Well, I have tried and tried to find a record of George Meadows' marriage anywhere at all in Suffolk, but I must admit defeat for the time being.  We are not going to find out which Mary Ann from Monk Soham is ours yet.  I know for certain that they did not marry in Monk Soham though,because that wonderful register book that I referred to in my last posting is also indexed, so I was able to look up every Meadows that had ever been hatched, matched, or dispatched in that parish, and there was no reference to George at all.  Brandeston is the next most likely place that they would have married, as that is where George Meadows' family was from, but no joy there either.




I did find out about the 17th century Witchfinder General, Matthew Hopkins, though.  There was a novel about him that took place in Brandeston, and even a film based on it with Vincent Price playing Hopkins.  Given the events in the news today of the burning alive of a woman in Papua New Guinea who was believed to be a witch, I will leave this story for later.  I inadvertently saw the pictures, which I hope have all been removed from general viewing on the internet by now. 
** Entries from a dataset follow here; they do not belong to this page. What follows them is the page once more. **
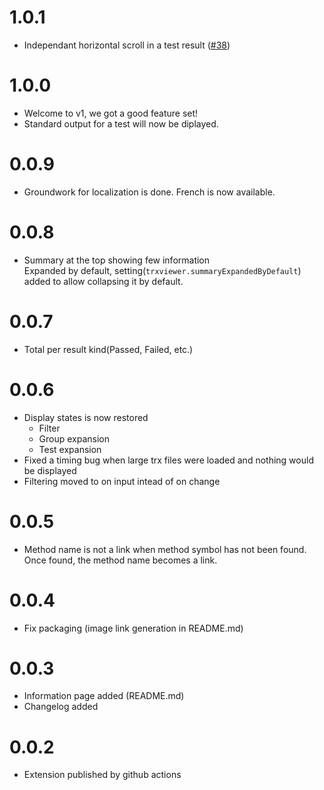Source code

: # 1.0.1

-   Independant horizontal scroll in a test result ([#38](https://github.com/scabana/trxviewer/issues/38))

# 1.0.0

-   Welcome to v1, we got a good feature set!
-   Standard output for a test will now be diplayed.

# 0.0.9

-   Groundwork for localization is done. French is now available.

# 0.0.8

-   Summary at the top showing few information
    <br>
    Expanded by default, setting(`trxviewer.summaryExpandedByDefault`) added to allow collapsing it by default.

# 0.0.7

-   Total per result kind(Passed, Failed, etc.)

# 0.0.6

-   Display states is now restored
    -   Filter
    -   Group expansion
    -   Test expansion
-   Fixed a timing bug when large trx files were loaded and nothing would be displayed
-   Filtering moved to on input intead of on change

# 0.0.5

-   Method name is not a link when method symbol has not been found. Once found, the method name becomes a link.

# 0.0.4

-   Fix packaging (image link generation in README.md)

# 0.0.3

-   Information page added (README.md)
-   Changelog added

# 0.0.2

-   Extension published by github actions
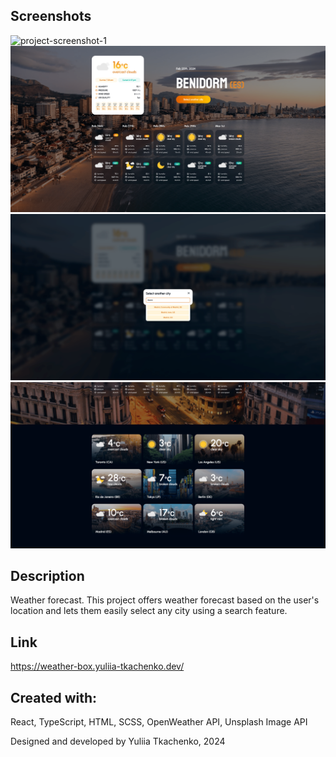 ## Screenshots
![project-screenshot-1](public/assets/images/screenshot-1.png)
![project-screenshot-2](public/assets/images/screenshot-2.png)
![project-screenshot-3](public/assets/images/screenshot-3.png)
![project-screenshot-4](public/assets/images/screenshot-4.png)

## Description

Weather forecast. This project offers weather forecast based on the user's location and lets them easily select any city using a search feature.

## Link
https://weather-box.yuliia-tkachenko.dev/

## Created with:
React, TypeScript, HTML, SCSS, OpenWeather API, Unsplash Image API

Designed and developed by Yuliia Tkachenko, 2024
On to a new line of enquiry again...


Marjoram


After puzzling over the name of Lily Maud Meadows' grandmother's name - Marjoram - and finding no reference to her anywhere other than the 1871 census online as transcribed by Ancestry.co.uk (not having viewed the original copy myself), I have come to the conclusion that she is Mary Ann Meadows, in all likelihood, as there are some other good connecting references to a George Meadows.  I'm still working on this, because the dates are all over the place with some children named Hannah and Frederick, which they had.  These dates don't match the ones I had for them, but the first ones could be the wrong ones instead, of course.

In another bit of blind luck, in 1920 someone privately printed the surviving registers of the Parish of Monks' Soham in book form, and there is a copy of it in a library at the University of California, which is available in its electronic form online  for all to view.  Oh, how I love technology when it comes to this enterprise.   I was able to go to the births section in 1818, which is when it is thought that "Marjoram" was born, and I found two girls born that year named Mary Ann.  The surnames are Barker and Smith.   One of these is probably our Marjoram.  So far, I have not found the marriage record for George Meadows, let alone that it was either of these two that was his bride, but it's a very good lead.

[Later]

I have now discovered something very interesting.  There is a book on Project Gutenburg called "Two Suffolk Friends", with the reminiscences of the Archdeacon of Suffolk, Robert Hindes Groome, about his father's  time as parson in Monk Soham.  If the above mentioned Mary Ann Smith, daughter of Phoebe and Samuel Smith, turns out to be George Meadow's wife, then I have something quite remarkable for us.  One of the many anecdotes of the parishoners he relates is about this Mary Ann's mother when her parents were living in a sort of parish seniors' home, an almshouse called Guildhall.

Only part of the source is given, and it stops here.